**Work task**
Look through the lines below and extract each one that contains "movies".

##### Material for this task #####

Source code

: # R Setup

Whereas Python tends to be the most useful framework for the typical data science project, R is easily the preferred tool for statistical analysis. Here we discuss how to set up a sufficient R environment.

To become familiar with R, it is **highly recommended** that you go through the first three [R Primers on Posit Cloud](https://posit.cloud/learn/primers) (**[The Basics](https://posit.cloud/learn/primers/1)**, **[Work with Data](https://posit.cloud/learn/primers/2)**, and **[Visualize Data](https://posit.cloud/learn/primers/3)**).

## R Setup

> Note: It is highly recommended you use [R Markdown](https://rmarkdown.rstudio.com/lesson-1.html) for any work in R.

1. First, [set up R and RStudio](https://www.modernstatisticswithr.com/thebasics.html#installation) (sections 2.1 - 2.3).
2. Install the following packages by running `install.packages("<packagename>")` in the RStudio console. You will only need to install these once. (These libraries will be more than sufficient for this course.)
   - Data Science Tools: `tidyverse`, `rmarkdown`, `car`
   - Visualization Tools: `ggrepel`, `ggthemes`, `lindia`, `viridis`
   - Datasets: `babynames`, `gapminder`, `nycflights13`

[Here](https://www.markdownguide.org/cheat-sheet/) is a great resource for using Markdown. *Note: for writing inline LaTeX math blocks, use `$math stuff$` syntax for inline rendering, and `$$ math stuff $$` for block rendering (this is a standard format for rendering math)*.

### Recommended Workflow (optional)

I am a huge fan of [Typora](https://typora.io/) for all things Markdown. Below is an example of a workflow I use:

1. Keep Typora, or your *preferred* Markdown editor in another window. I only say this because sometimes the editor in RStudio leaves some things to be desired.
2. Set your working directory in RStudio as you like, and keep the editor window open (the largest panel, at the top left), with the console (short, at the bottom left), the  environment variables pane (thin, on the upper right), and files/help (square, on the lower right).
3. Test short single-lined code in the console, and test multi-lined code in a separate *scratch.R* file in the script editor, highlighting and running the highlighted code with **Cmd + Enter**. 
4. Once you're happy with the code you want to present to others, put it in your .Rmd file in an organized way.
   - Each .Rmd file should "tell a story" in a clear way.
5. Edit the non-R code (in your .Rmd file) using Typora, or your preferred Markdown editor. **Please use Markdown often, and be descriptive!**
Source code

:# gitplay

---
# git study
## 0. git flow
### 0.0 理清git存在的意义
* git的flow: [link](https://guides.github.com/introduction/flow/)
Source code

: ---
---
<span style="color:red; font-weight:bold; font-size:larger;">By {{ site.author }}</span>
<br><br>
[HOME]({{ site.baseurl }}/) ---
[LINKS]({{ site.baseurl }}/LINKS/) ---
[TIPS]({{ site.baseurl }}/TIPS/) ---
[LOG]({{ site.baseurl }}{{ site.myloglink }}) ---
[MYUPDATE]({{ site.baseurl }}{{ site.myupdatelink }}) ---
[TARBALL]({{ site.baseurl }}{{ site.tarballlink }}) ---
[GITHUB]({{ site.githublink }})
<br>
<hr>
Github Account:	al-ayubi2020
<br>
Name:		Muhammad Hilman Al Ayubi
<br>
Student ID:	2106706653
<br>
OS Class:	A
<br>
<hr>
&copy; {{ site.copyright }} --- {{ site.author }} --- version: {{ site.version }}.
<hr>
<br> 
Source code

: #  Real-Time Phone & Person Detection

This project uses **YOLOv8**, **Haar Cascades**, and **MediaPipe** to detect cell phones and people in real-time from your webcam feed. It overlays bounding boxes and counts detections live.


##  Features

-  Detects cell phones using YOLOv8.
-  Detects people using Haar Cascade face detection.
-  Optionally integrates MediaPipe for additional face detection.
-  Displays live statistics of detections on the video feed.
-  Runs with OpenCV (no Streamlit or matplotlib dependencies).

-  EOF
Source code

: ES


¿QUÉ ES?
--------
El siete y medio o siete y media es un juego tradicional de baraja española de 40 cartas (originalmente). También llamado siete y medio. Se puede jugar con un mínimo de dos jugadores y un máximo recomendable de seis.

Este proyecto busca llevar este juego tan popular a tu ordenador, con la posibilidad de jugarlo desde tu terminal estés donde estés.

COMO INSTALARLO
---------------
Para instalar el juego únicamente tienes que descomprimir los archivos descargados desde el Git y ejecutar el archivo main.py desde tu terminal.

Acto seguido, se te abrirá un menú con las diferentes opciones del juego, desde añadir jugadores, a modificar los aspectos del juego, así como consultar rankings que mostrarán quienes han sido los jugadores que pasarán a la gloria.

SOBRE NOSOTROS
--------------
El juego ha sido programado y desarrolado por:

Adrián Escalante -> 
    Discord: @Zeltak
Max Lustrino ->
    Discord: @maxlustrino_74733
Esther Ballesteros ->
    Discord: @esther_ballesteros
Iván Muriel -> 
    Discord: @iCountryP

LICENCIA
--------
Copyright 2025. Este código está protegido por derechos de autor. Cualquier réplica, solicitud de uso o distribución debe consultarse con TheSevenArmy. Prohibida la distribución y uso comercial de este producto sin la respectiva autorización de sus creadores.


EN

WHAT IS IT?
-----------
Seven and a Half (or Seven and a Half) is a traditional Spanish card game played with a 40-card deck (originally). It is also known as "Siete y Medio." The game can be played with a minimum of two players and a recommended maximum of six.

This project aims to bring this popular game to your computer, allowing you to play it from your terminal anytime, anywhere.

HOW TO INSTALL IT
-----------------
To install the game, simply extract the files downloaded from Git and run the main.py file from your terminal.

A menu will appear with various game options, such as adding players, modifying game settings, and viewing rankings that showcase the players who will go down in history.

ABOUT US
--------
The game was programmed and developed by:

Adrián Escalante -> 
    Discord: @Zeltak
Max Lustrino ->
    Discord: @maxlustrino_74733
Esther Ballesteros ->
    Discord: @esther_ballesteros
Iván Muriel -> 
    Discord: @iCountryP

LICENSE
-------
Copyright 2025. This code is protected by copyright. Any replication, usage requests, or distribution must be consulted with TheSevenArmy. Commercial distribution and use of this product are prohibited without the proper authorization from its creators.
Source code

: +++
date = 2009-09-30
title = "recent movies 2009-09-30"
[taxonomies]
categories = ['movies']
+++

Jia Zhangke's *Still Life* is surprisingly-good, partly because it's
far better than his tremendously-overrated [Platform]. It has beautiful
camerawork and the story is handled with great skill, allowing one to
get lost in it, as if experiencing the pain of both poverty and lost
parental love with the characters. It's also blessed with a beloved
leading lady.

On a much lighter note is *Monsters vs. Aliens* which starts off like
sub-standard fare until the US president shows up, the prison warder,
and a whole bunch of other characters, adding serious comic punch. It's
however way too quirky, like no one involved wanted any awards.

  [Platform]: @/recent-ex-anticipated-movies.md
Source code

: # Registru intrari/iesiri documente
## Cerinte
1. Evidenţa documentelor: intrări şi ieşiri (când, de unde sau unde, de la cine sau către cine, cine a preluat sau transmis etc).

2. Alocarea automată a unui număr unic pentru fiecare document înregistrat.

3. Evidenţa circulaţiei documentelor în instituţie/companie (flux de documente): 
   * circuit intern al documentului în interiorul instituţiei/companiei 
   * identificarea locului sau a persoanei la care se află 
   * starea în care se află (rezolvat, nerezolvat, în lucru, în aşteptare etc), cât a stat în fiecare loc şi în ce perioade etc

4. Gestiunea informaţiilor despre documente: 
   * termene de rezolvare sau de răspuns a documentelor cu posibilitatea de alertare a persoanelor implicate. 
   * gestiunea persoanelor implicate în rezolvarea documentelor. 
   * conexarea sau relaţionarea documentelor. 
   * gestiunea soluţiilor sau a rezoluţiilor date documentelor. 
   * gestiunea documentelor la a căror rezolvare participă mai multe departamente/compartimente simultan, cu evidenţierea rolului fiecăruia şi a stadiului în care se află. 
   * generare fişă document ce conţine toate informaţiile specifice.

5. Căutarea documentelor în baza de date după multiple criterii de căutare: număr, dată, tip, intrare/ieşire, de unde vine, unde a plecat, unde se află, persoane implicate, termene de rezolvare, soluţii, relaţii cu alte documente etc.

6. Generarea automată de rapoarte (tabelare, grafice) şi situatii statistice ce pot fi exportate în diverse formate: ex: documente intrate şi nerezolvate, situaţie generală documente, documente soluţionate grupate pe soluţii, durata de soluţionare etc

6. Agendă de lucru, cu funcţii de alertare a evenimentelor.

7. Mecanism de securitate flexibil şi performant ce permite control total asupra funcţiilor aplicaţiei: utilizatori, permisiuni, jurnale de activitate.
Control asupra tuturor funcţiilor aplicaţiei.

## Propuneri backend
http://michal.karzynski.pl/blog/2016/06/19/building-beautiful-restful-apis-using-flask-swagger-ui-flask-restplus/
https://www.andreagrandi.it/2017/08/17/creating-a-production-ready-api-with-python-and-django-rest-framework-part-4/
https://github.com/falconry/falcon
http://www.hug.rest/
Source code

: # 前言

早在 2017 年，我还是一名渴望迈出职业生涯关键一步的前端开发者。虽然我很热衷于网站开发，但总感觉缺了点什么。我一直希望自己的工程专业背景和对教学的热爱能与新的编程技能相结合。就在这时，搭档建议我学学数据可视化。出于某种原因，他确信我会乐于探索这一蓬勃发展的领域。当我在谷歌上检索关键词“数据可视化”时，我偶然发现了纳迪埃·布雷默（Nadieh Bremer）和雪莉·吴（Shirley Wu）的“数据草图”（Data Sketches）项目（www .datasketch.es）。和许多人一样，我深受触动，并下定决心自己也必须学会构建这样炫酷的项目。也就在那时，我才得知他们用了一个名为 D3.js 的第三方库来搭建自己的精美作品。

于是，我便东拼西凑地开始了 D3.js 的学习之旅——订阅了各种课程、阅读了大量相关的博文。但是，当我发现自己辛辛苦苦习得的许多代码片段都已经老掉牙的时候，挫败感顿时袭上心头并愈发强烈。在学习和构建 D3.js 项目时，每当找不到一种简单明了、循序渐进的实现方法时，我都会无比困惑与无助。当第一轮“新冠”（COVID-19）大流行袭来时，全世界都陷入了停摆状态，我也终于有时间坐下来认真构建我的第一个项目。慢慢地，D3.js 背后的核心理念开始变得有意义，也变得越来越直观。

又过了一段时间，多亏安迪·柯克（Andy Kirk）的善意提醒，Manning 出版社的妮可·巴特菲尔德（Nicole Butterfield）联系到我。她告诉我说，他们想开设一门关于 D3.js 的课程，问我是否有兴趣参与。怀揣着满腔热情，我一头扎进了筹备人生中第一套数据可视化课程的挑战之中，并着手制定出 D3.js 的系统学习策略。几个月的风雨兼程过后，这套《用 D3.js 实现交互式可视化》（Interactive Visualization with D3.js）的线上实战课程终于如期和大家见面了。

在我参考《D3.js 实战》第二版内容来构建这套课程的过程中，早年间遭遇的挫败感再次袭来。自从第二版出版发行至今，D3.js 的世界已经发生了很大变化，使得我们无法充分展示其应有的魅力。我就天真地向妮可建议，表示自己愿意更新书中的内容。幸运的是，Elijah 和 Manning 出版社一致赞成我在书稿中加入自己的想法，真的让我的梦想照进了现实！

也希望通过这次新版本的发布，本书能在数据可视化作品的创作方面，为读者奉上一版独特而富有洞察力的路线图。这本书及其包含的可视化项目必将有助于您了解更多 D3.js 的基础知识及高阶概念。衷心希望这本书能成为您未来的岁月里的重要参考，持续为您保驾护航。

#####

**Your solution**
title = "recent movies 2009-09-30"
categories = ['movies']
  [Platform]: @/recent-ex-anticipated-movies.md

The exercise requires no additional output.